Avoid Technical Improvement Backlogs

29 Jan 2017 . development practices . Comments #anti-pattern #refactoring #agile development

Several times in my career I’ve encountered agile coaches who recommended creating, what they call, a technical debt backlog. They believe this backlog should be managed, in addition to the product’s feature backlog, by the product owner. They discuss some ratio of product-to-technical debt stories that each cross-functional team should be committing to in their iterations. While they focus on the benefits of such an approach, they never describe why an organization would want to avoid this practice. Generally, it seems a lot of agile coaches accept this as a “best practice.” In my experience putting technical issues on the backlog is problematic. They are band-aides covering up problems on the development team (and more likely the larger organization) that need to be addressed. Refactoring and addressing technical issues in the code does not belong on a team’s backlog.

Technical Debt?

Often I’ve heard this backlog referred to as a “technical debt” backlog. One of my pet peeves is that technical debt has come to mean any type of sloppy code, which is the very opposite of Ward Cunningham’s original definition.

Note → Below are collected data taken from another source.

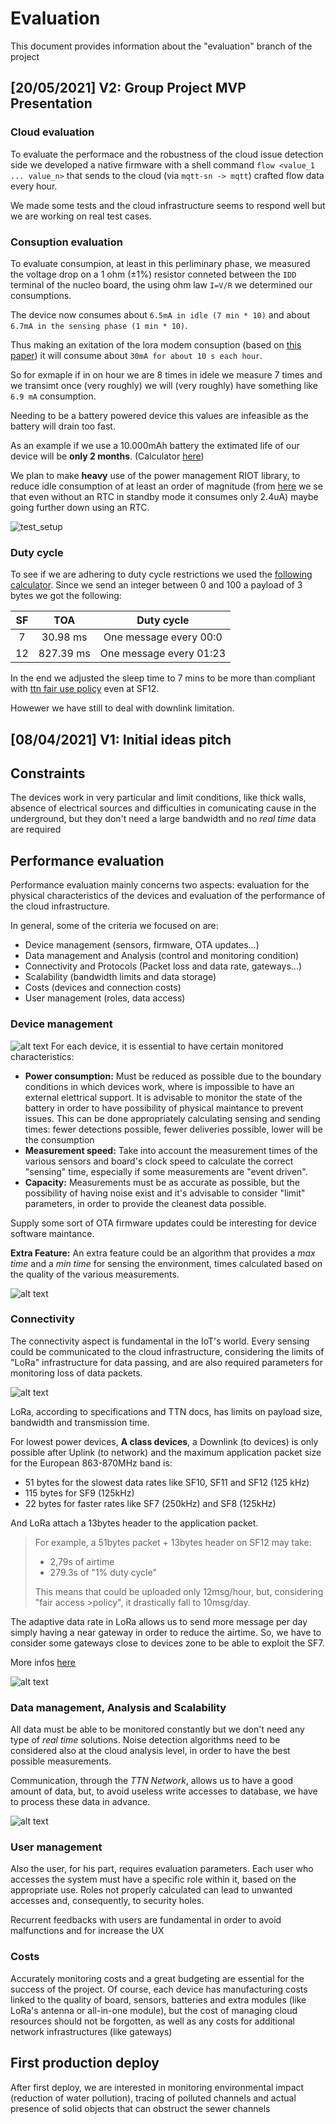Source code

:# Evaluation
This document provides information about the "evaluation" branch of the project

## \[20/05/2021] V2: Group Project MVP Presentation

### Cloud evaluation
To evaluate the performace and the robustness of the cloud issue detection side we developed a native firmware with a shell command `flow <value_1 ... value_n>` that sends to the cloud (via `mqtt-sn -> mqtt`) crafted flow data every hour.

We made some tests and the cloud infrastructure seems to respond well but we are working on real test cases.

### Consuption evaluation
To evaluate consumpion, at least in this perliminary phase, we measured the voltage drop on a 1 ohm (±1%) resistor conneted between the `IDD` terminal of the nucleo board, the using ohm law `I=V/R` we determined our consumptions.

The device now consumes about `6.5mA in idle (7 min * 10)` and about `6.7mA in the sensing phase (1 min * 10)`.

Thus making an exitation of the lora modem consuption (based on [this paper](https://www.mdpi.com/1424-8220/17/10/2364)) it will consume about `30mA for about 10 s each hour`.

So for exmaple if in on hour we are 8 times in idele we measure 7 times and we transimt once (very roughly) we will (very roughly) have something like `6.9 mA` consumption.

Needing to be a battery powered device this values are infeasible as the battery will drain too fast.

As an example if we use a 10.000mAh battery the extimated life of our device will be **only 2 months**. (Calculator [here](https://www.digikey.com/en/resources/conversion-calculators/conversion-calculator-battery-life))

We plan to make **heavy** use of the power management RIOT library, to reduce idle consumption of at least an order of magnitude (from [here](https://components101.com/microcontrollers/stm32-nucleo-f401re-pinout-datasheet) we se that even without an RTC in standby mode it consumes only 2.4uA) maybe going further down using an RTC.

![test_setup](/docs/Images/technology/test_setup.jpg)

### Duty cycle 
To see if we are adhering to duty cycle restrictions we used the [following calculator](https://www.loratools.nl/#/airtime).
Since we send an integer between 0 and 100 a payload of 3 bytes we got the following:

| SF |     TOA     |        Duty cycle       |
|:--:|:-----------:|:-----------------------:|
|  7 |   30.98 ms  | One message every 00:0 |
| 12 |  827.39 ms  | One message every 01:23 |

In the end we adjusted the sleep time to 7 mins to be more than compliant with [ttn fair use policy](https://www.thethingsnetwork.org/docs/lorawan/duty-cycle/) even at SF12.

Howewer we have still to deal with downlink limitation.

## \[08/04/2021] V1: Initial ideas pitch
## Constraints
The devices work in very particular and limit conditions, like thick walls, absence of electrical sources and difficulties in comunicating cause in the underground, but they don't need a large bandwidth and no *real time* data are required

## Performance evaluation

Performance evaluation mainly concerns two aspects: evaluation for the physical characteristics of the devices and evaluation of the performance of the cloud infrastructure.

In general, some of the criteria we focused on are: 
* Device management (sensors, firmware, OTA updates...)
* Data management and Analysis (control and monitoring condition)
* Connectivity and Protocols (Packet loss and data rate, gateways...)
* Scalability (bandwidth limits and data storage)
* Costs (devices and connection costs)
* User management (roles, data access)

### Device management
![alt text](Images/evaluation/battery_management.png)
For each device, it is essential to have certain monitored characteristics:
* **Power consumption:** Must be reduced as possible due to the boundary conditions in which devices work, where is impossible to have an external elettrical support. It is advisable to monitor the state of the battery in order to have possibility of physical maintance to prevent issues. This can be done appropriately calculating sensing and sending times: fewer detections possible, fewer deliveries possible, lower will be the consumption
* **Measurement speed:** Take into account the measurement times of the various sensors and board's clock speed to calculate the correct "sensing" time, especially if some measurements are "event driven". 
* **Capacity:** Measurements must be as accurate as possible, but the possibility of having noise exist and it's advisable to consider "limit" parameters, in order to provide the cleanest data possible.

Supply some sort of OTA firmware updates could be interesting for device software maintance.

**Extra Feature:** An extra feature could be an algorithm that provides a *max time* and a *min time* for sensing the environment, times calculated based on the quality of the various measurements.

![alt text](Images/evaluation/lorawan_consumption.jpeg)

### Connectivity
The connectivity aspect is fundamental in the IoT's world. Every sensing could be communicated to the cloud infrastructure, considering the limits of "LoRa" infrastructure for data passing, and are also required parameters for monitoring loss of data packets.

![alt text](Images/evaluation/ttn.png)

LoRa, according to specifications and TTN docs, has limits on payload size, bandwidth and transmission time.

For lowest power devices, **A class devices**, a Downlink (to devices) is only possible after Uplink (to network) and the maximum application packet size for the European 863-870MHz band is:
* 51 bytes for the slowest data rates like SF10, SF11 and SF12 (125 kHz)
* 115 bytes for SF9 (125kHz)
* 22 bytes for faster rates like SF7 (250kHz) and SF8 (125kHz)

And LoRa attach a 13bytes header to the application packet.

>For example, a 51bytes packet + 13bytes header on SF12 may take:
>* 2,79s of airtime
>* 279.3s of "1% duty cycle"
>
>This means that could be uploaded only 12msg/hour, but, considering "fair access >policy", it drastically fall to 10msg/day.

The adaptive data rate in LoRa allows us to send more message per day simply having a near gateway in order to reduce the airtime. So, we have to consider some gateways close to devices zone to be able to exploit the SF7. 

More infos [here](https://avbentem.github.io/airtime-calculator/ttn/eu868/51)

![alt text](Images/evaluation/lora_time_onair.png)

### Data management, Analysis and Scalability
All data must be able to be monitored constantly but we don't need any type of *real time* solutions. Noise detection algorithms need to be considered also at the cloud analysis level, in order to have the best possible measurements.

Communication, through the *TTN Network*, allows us to have a good amount of data, but, to avoid useless write accesses to database, we have to process these data in advance.

![alt text](Images/evaluation/aws_cloudwatch.png)

### User management
Also the user, for his part, requires evaluation parameters. Each user who accesses the system must have a specific role within it, based on the appropriate use. Roles not properly calculated can lead to unwanted accesses and, consequently, to security holes.

Recurrent feedbacks with users are fundamental in order to avoid malfunctions and for increase the UX

### Costs
Accurately monitoring costs and a great budgeting are essential for the success of the project. Of course, each device has manufacturing costs linked to the quality of board, sensors, batteries and extra modules (like LoRa's antenna or all-in-one module), but the cost of managing cloud resources should not be forgotten, as well as any costs for additional network infrastructures (like gateways)

## First production deploy
After first deploy, we are interested in monitoring environmental impact (reduction of water pollution), tracing of polluted channels and actual presence of solid objects that can obstruct the sewer channels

According to Ward’s original definition of technical debt, the code needs to be of high quality so it can easily be changed in the future as the understanding of the domain being modeled by the software increases. Consequently, I refer to this type of backlog as a “technical improvement backlog” or “refactoring backlog” but it is synonymous with the idea of a “tech debt backlog.”

Benefits of a Separate Technical Improvement Backlog

I don’t see these backlogs as being entirely without merit. As a short-term solution to bring issues to light in an organization that was otherwise ignoring them, it can be a very powerful tool. So, I will discuss the short-term benefits of these backlogs before I describe why they should be avoided.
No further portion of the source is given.